[Stored data]
=== Section Start ===
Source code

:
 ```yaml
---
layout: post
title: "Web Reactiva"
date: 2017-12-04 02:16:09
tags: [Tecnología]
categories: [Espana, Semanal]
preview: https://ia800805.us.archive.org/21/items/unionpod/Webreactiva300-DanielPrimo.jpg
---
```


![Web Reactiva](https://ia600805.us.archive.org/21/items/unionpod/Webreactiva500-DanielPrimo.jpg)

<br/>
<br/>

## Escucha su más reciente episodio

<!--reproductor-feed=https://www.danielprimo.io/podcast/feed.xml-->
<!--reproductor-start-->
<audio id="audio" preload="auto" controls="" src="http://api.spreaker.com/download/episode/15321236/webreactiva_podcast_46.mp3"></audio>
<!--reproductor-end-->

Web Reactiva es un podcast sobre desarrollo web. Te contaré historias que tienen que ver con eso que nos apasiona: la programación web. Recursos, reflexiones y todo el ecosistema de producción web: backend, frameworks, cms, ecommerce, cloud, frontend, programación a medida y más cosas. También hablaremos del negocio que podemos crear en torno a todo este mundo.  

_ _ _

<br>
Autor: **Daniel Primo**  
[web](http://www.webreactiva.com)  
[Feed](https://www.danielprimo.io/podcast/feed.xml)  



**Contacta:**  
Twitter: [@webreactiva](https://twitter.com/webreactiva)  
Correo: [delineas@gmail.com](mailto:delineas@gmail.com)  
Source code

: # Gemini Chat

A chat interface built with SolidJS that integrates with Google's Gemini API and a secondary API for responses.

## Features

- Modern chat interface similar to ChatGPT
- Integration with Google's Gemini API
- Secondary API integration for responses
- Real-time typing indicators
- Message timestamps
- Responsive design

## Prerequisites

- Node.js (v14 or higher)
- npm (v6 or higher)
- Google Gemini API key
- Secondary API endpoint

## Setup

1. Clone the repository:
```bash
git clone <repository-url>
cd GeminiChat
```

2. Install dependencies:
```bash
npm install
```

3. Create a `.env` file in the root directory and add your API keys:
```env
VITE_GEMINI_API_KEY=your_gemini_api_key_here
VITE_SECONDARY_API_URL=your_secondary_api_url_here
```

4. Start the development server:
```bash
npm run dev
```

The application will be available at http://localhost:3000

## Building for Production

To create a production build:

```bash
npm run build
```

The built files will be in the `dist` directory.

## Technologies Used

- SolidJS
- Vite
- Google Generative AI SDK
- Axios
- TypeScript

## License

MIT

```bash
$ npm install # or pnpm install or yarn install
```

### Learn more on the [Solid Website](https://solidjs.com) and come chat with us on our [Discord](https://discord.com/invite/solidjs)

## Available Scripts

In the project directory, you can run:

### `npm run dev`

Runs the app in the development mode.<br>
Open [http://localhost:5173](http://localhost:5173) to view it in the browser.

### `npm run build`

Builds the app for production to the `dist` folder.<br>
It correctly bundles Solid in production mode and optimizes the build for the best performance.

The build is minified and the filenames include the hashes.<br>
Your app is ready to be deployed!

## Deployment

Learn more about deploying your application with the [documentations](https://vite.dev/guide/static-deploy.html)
=== Section End ===
* _EXERCISE REQUIREMENTS_
Please return each line of the data above in which the word "repository" occurs.

* _RESPONSE TO THE EXERCISE_
1. Clone the repository:
git clone <repository-url>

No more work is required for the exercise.